Copy each of the entries below faithfully, setting aside any pictures.
::::
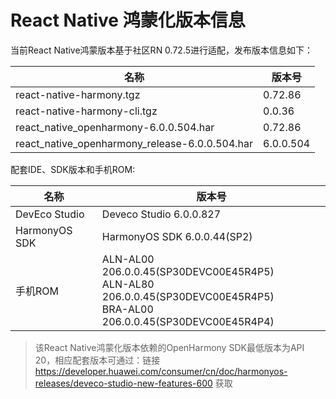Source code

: # React Native 鸿蒙化版本信息

当前React Native鸿蒙版本基于社区RN 0.72.5进行适配，发布版本信息如下：

| 名称                          | 版本号                            |
| ----------------------------- | -------------------------------|
| react-native-harmony.tgz        | 0.72.86 |
| react-native-harmony-cli.tgz    | 0.0.36 |
| react_native_openharmony-6.0.0.504.har              | 0.72.86 |
| react_native_openharmony_release-6.0.0.504.har      | 6.0.0.504 |

配套IDE、SDK版本和手机ROM:

| 名称                          | 版本号                            |
| ----------------------------- | -------------------------------|
| DevEco Studio     | Deveco Studio 6.0.0.827 |
| HarmonyOS SDK     | HarmonyOS SDK 6.0.0.44(SP2) |
| 手机ROM           | ALN-AL00 206.0.0.45(SP30DEVC00E45R4P5) <br> ALN-AL80 206.0.0.45(SP30DEVC00E45R4P5) <br> BRA-AL00 206.0.0.45(SP30DEVC00E45R4P4) |

> 该React Native鸿蒙化版本依赖的OpenHarmony SDK最低版本为API 20，相应配套版本可通过：链接 https://developer.huawei.com/consumer/cn/doc/harmonyos-releases/deveco-studio-new-features-600 获取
::::
# [Result of the exercise]
Source code

: # React Native 鸿蒙化版本信息

当前React Native鸿蒙版本基于社区RN 0.72.5进行适配，发布版本信息如下：

| 名称                          | 版本号                            |
| ----------------------------- | -------------------------------|
| react-native-harmony.tgz        | 0.72.86 |
| react-native-harmony-cli.tgz    | 0.0.36 |
| react_native_openharmony-6.0.0.504.har              | 0.72.86 |
| react_native_openharmony_release-6.0.0.504.har      | 6.0.0.504 |

配套IDE、SDK版本和手机ROM:

| 名称                          | 版本号                            |
| ----------------------------- | -------------------------------|
| DevEco Studio     | Deveco Studio 6.0.0.827 |
| HarmonyOS SDK     | HarmonyOS SDK 6.0.0.44(SP2) |
| 手机ROM           | ALN-AL00 206.0.0.45(SP30DEVC00E45R4P5) <br> ALN-AL80 206.0.0.45(SP30DEVC00E45R4P5) <br> BRA-AL00 206.0.0.45(SP30DEVC00E45R4P4) |

> 该React Native鸿蒙化版本依赖的OpenHarmony SDK最低版本为API 20，相应配套版本可通过：链接 https://developer.huawei.com/consumer/cn/doc/harmonyos-releases/deveco-studio-new-features-600 获取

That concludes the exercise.